Data for review —
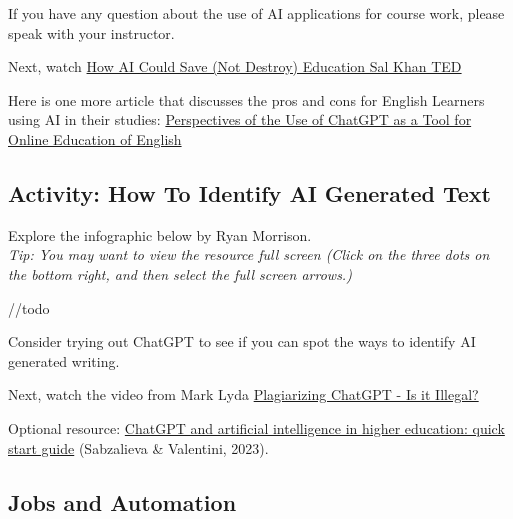 \documentclass[
]{book}
\theoremstyle{definition}
\theoremstyle{definition}
\theoremstyle{definition}
\theoremstyle{definition}
\theoremstyle{remark}
\begin{document}
\begin{reflect}
If you have any question about the use of AI applications for course work, please speak with your instructor.

Next, watch \href{https://www.youtube.com/watch?v=hJP5GqnTrNo}{How AI Could Save (Not Destroy) Education \textbar{} Sal Khan \textbar{} TED}

Here is one more article that discusses the pros and cons for English Learners using AI in their studies: \href{https://www.researchgate.net/publication/374483468_Perspectives_of_the_Use_of_ChatGPT_as_a_Tool_for_Online_Education_of_English}{Perspectives of the Use of ChatGPT as a Tool for Online Education of English}
\end{reflect}

\hypertarget{activity-how-to-identify-ai-generated-text}{%
\subsection*{Activity: How To Identify AI Generated Text}\label{activity-how-to-identify-ai-generated-text}}

\begin{reflect}
Explore the infographic below by Ryan Morrison.\\
\emph{Tip: You may want to view the resource full screen (Click on the three dots on the bottom right, and then select the full screen arrows.)}

//todo

Consider trying out ChatGPT to see if you can spot the ways to identify AI generated writing.

Next, watch the video from Mark Lyda \href{https://www.youtube.com/watch?v=zuvN8_6QIKk}{Plagiarizing ChatGPT - Is it Illegal?}

Optional resource: \href{https://www.iesalc.unesco.org/wp-content/uploads/2023/04/ChatGPT-and-Artificial-Intelligence-in-higher-education-Quick-Start-guide_EN_FINAL.pdf}{ChatGPT and artificial intelligence in higher education: quick start guide} (Sabzalieva \& Valentini, 2023).
\end{reflect}

\hypertarget{jobs-and-automation}{%
\subsection*{Jobs and Automation}\label{jobs-and-automation}}
\end{document}
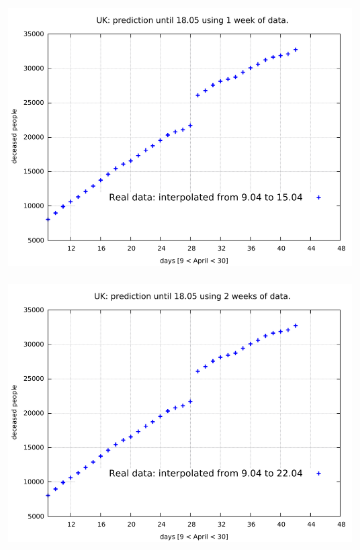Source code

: \documentclass[8pt]{article}
\begin{document}
\begin{figure}[h!]
  \centering
  \begin{subfigure}[b]{0.45\linewidth}
  \includegraphics[width=\linewidth]{../tuned/uk/9-15/9-15.pdf}
  \end{subfigure}
  \begin{subfigure}[b]{0.45\linewidth}
    \includegraphics[width=\linewidth]{../tuned/uk/9-22/9-22.pdf}
  \end{subfigure}
  \begin{subfigure}[b]{0.45\linewidth}

\end{subfigure}
\end{figure}
\end{document}
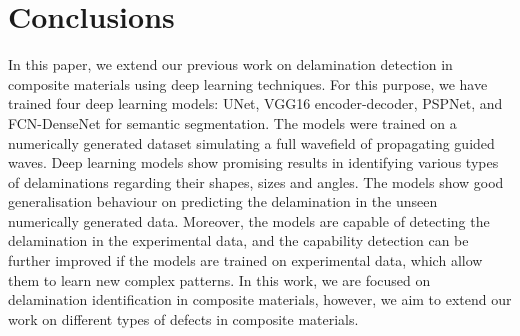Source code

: \section{Conclusions}
In this paper, we extend our previous work on delamination detection in composite materials using deep learning techniques. 
For this purpose, we have trained four deep learning models: UNet, VGG16 encoder-decoder, PSPNet, and  FCN-DenseNet for semantic segmentation.
The models were trained on a numerically generated dataset simulating a  full wavefield of propagating guided waves.
Deep learning models show promising results in identifying various types of delaminations regarding their shapes, sizes and angles. 
The models show good generalisation behaviour on predicting the delamination in the unseen numerically generated data.
Moreover, the models are capable of detecting the delamination in the experimental data, and the capability detection can be further improved if the models are trained on experimental data, which allow them to learn new complex patterns.
In this work, we are focused on delamination identification in composite materials, however, we aim to extend our work on different types of defects in composite materials.
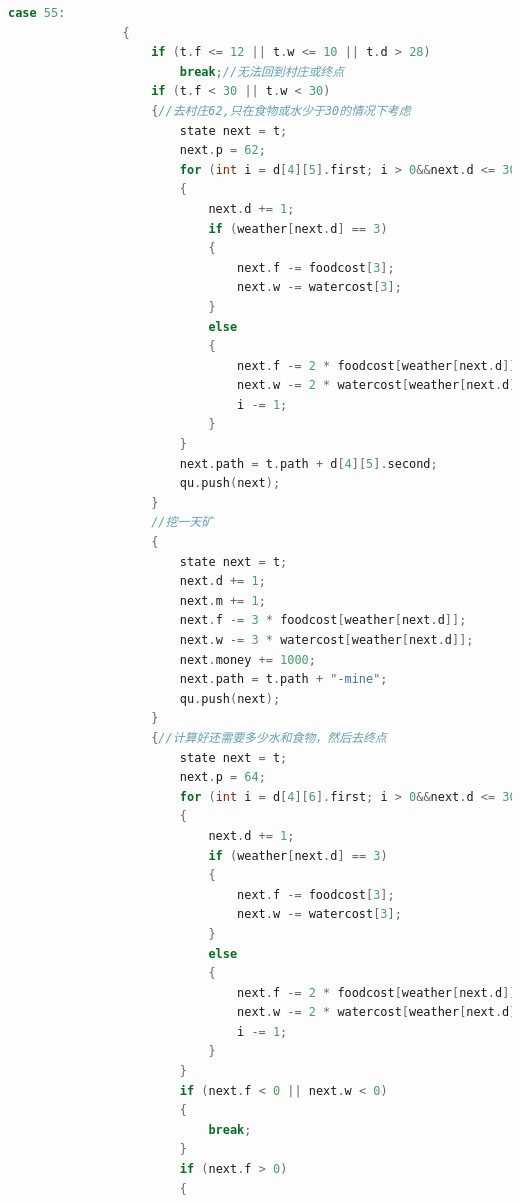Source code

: \documentclass[withoutpreface,bwprint]{cumcmthesis} %
\begin{document}
\begin{appendices}
\begin{lstlisting}[language=c++]
                case 55:
                {
                    if (t.f <= 12 || t.w <= 10 || t.d > 28)
                        break;//无法回到村庄或终点
                    if (t.f < 30 || t.w < 30)
                    {//去村庄62,只在食物或水少于30的情况下考虑
                        state next = t;
                        next.p = 62;
                        for (int i = d[4][5].first; i > 0&&next.d <= 30;)
                        {
                            next.d += 1;
                            if (weather[next.d] == 3)
                            {
                                next.f -= foodcost[3];
                                next.w -= watercost[3];
                            }
                            else
                            {
                                next.f -= 2 * foodcost[weather[next.d]];
                                next.w -= 2 * watercost[weather[next.d]];
                                i -= 1;
                            }
                        }
                        next.path = t.path + d[4][5].second;
                        qu.push(next);
                    }
                    //挖一天矿
                    {
                        state next = t;
                        next.d += 1;
                        next.m += 1;
                        next.f -= 3 * foodcost[weather[next.d]];
                        next.w -= 3 * watercost[weather[next.d]];
                        next.money += 1000;
                        next.path = t.path + "-mine";
                        qu.push(next);
                    }
                    {//计算好还需要多少水和食物，然后去终点
                        state next = t;
                        next.p = 64;
                        for (int i = d[4][6].first; i > 0&&next.d <= 30;)
                        {
                            next.d += 1;
                            if (weather[next.d] == 3)
                            {
                                next.f -= foodcost[3];
                                next.w -= watercost[3];
                            }
                            else
                            {
                                next.f -= 2 * foodcost[weather[next.d]];
                                next.w -= 2 * watercost[weather[next.d]];
                                i -= 1;
                            }
                        }
                        if (next.f < 0 || next.w < 0)
                        {
                            break;
                        }
                        if (next.f > 0)
                        {

\end{lstlisting}
\end{appendices}
\end{document}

Directions —
When a line in the data holds the word "learning", show that line.

Output of the task —
In this paper, we extend our previous work on delamination detection in composite materials using deep learning techniques. 
For this purpose, we have trained four deep learning models: UNet, VGG16 encoder-decoder, PSPNet, and  FCN-DenseNet for semantic segmentation.
Deep learning models show promising results in identifying various types of delaminations regarding their shapes, sizes and angles. 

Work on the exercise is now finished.